A friend of mine is heavily critizising the direction of 7D2D because he feels that (random) looting is just too central to the game now. The disadvantage being that the player ultimately has no meaningful decisions anymore. He has to take what he finds.

That you can find fitting magazines and parts in specific POIs is one important step to give the player some control back. I hope the same happens with the dew collector, i.e. there should be specific but maybe hard to find places where you can find filters (or just a lot of water) much more frequently. This would give anyone wanting a lot of water a strategy to follow.

 
Oh yes. Undoubtedly they also make mistakes and there even have been developers who objectively destroyed a game completely with wrong decisions. But normally a developer will at least do 2 things: Discuss changes in a group, more eyes spot more problems. And let it get tested, either by internal testers or in EA additionally by thousands of players.

What we do now is no testing. What we do is theorizing (the same that is done in the internal group meeting). It has some value, but the real testing can only start once A21 has gone experimental.

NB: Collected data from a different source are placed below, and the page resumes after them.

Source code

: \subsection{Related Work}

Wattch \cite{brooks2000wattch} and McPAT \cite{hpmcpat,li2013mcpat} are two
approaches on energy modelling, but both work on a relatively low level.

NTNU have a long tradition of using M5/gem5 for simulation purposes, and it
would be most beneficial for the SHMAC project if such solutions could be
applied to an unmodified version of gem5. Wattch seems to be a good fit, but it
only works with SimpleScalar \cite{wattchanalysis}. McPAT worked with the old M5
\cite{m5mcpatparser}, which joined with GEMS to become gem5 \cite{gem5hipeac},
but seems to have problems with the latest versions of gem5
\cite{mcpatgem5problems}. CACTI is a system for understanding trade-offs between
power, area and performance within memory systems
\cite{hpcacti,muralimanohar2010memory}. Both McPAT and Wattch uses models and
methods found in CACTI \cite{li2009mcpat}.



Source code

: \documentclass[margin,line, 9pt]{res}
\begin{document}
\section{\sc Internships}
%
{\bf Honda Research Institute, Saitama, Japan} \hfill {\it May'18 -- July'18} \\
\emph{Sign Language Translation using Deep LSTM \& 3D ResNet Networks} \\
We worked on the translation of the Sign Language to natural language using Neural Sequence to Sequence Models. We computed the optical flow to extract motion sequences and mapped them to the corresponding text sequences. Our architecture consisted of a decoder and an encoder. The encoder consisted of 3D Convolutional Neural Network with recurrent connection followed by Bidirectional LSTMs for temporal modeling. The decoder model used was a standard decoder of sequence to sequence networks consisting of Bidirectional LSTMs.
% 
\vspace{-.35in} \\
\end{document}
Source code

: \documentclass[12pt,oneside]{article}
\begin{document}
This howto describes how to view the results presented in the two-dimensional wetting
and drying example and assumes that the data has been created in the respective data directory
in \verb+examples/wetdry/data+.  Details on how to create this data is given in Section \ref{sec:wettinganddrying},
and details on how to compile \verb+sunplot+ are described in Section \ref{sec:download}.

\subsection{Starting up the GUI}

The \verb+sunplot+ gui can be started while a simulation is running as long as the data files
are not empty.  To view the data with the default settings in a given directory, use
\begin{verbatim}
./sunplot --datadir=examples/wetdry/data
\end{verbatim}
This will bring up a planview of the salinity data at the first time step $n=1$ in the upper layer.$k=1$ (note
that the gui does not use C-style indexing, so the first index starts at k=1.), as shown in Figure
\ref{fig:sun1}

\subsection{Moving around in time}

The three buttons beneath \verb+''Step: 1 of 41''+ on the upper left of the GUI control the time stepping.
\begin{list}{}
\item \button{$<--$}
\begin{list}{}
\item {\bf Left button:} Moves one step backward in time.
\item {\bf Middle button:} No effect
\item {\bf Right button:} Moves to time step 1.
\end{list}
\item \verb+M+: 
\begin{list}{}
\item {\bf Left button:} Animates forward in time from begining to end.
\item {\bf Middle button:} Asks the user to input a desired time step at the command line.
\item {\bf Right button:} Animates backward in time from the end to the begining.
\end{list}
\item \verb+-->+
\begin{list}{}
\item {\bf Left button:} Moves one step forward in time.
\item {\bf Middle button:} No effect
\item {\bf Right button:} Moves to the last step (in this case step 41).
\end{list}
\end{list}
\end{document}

And at this time the developer is not looking for alternative ways to solve what he wants to be solved, as he has already implemented one solution he thinks can handle it and wants this tried out before dropping it.
Well : theorizing is good because well some decision are just bad before even testing.  Well everything depends on idea. Some of them are worthy to check some of them sounds too bad

A friend of mine is heavily critizising the direction of 7D2D because he feels that (random) looting is just too central to the game now. The disadvantage being that the player ultimately has no meaningful decisions anymore. He has to take what he finds.

That you can find fitting magazines and parts in specific POIs is one important step to give the player some control back. I hope the same happens with the dew collector, i.e. there should be specific but maybe hard to find places where you can find filters (or just a lot of water) much more frequently. This would give anyone wanting a lot of water a strategy to follow.
Because he is right. And wrong in this same time. looting is too central to the game now - because is not rewarding anymore.

Then: oh maybe in this backpack is pistol... oo nice AK.  I will check this cabin. Yep few junks maybe next time will be better

Now: i have this and this gamestage so i will get again another hunting rifle. whatever. Why i should check X if i know what i will probably get?

Plus

 then : i found iron! okay now i will mine a lot to make steel items

now: now i have iron... yeah at least i can make door because making tools is pointless now because i have steel parts only to find not craftable. so why i would sit in mine if i can do traders quest

 
A friend of mine is heavily critizising the direction of 7D2D because he feels that (random) looting is just too central to the game now. The disadvantage being that the player ultimately has no meaningful decisions anymore. He has to take what he finds.

That you can find fitting magazines and parts in specific POIs is one important step to give the player some control back. I hope the same happens with the dew collector, i.e. there should be specific but maybe hard to find places where you can find filters (or just a lot of water) much more frequently. This would give anyone wanting a lot of water a strategy to follow.
Very good point.  The ability to target looting is crucial to player agency.

I believe the original 'rare' part for the dew collector was going to be a plastic barrel - presumably an intact one would have been a rare drop from the water barrels scattered around.  That would have made targetting warehouses a viable 'get a lot of water' strategy.  I'm hopeful there's a logical, targettable loot container for decent water filter drop chances.  Water coolers don't really work as they're not concentrated in any particular POI type.